A l’une des extrémités de Rome, dans le voisinage du cirque, s’élevait le temple d’Hercule, vieil édifice d’un mauvais renom et qui datait du temps du roi Numa. Qu’on se figure une immense rotonde avec une double colonnade ionique recevant la lumière par en haut : tout autour régnait une galerie garnie de lits de repos et sur laquelle s’ouvraient les cabines et vestiaires des gladiateurs; au milieu se creusait fraîche et limpide la piscine qui servait à leurs bains et dont une statue de Phidias, — Hercule terrassant l’hydre de Lerne, — formait le rond-point. Les plus fâcheux bruits couraient sur ce temple, qui passait pour un lieu de rencontres clandestines et même pour un coupe-gorge. Une ordonnance du sénat en avait interdit l’accès aux femmes; c’était une raison pour que celles du meilleur monde se fissent un devoir d’y pénétrer.
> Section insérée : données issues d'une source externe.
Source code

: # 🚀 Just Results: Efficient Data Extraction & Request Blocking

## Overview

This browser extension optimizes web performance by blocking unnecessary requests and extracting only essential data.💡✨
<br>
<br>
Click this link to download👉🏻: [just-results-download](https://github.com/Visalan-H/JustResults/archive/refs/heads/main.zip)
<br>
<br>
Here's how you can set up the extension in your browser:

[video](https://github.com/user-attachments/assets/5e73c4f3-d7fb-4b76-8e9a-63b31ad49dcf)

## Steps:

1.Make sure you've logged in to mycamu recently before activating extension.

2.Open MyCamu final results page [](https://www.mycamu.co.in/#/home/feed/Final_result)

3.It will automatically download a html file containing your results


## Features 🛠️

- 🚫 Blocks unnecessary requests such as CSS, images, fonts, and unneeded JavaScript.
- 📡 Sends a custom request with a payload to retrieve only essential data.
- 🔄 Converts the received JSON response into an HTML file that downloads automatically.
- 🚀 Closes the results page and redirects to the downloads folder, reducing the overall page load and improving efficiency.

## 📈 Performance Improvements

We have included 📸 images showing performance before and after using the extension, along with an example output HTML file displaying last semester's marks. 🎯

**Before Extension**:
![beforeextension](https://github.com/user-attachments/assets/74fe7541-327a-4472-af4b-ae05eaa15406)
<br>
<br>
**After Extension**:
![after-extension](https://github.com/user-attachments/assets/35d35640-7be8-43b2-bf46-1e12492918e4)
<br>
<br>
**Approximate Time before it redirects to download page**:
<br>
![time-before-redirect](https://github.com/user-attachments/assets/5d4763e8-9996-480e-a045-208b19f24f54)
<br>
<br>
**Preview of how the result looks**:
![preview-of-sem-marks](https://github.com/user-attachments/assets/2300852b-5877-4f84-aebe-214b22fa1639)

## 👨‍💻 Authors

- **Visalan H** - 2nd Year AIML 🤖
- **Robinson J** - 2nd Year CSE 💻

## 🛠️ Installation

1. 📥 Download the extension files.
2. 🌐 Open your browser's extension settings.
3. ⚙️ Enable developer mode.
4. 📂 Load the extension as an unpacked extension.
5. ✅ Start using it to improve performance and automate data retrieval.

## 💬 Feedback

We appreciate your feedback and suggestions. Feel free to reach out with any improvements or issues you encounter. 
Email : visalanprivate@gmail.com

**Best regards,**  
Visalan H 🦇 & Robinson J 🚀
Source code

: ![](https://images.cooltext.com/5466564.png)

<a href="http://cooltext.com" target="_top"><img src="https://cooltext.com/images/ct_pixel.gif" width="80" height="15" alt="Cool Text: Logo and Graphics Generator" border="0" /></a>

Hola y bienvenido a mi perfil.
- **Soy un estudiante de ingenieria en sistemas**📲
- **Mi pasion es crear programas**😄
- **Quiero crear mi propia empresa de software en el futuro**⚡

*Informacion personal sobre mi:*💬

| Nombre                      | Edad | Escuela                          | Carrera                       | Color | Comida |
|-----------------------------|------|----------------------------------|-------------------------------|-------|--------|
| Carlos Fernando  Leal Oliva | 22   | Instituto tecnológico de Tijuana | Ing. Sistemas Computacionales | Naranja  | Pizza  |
Là se rendait assidûment Julie, le visage masqué, un long voile enveloppant son corps de la tête aux pieds. La princesse emmenait avec elle dans ces expéditions son Éthiopien, grand et bel esclave fièrement découplé, devant qui s’abaissaient toutes les consignes. Reçue à la porte par le prêtre de service, elle enfilait, svelte et furtive, un escalier dérobé qui la conduisait au haut de la rotonde, où l’attendait, avec ses riches tentures, ses tapis, ses coussins de pourpre, un élégant salon, sorte de loge grillée qui par son ouverture livrait au regard tout ce qui se passait à l’intérieur. Voir sans être vue, plaisir de reine ! D’aventure, quand une amie se trouvait là, on échangeait ses idées, on se nommait les figures de connaissance qui se cachaient également dans les loges voisines, ou bien, accoudée seule, l’œil ardent et fixe, on rêvait.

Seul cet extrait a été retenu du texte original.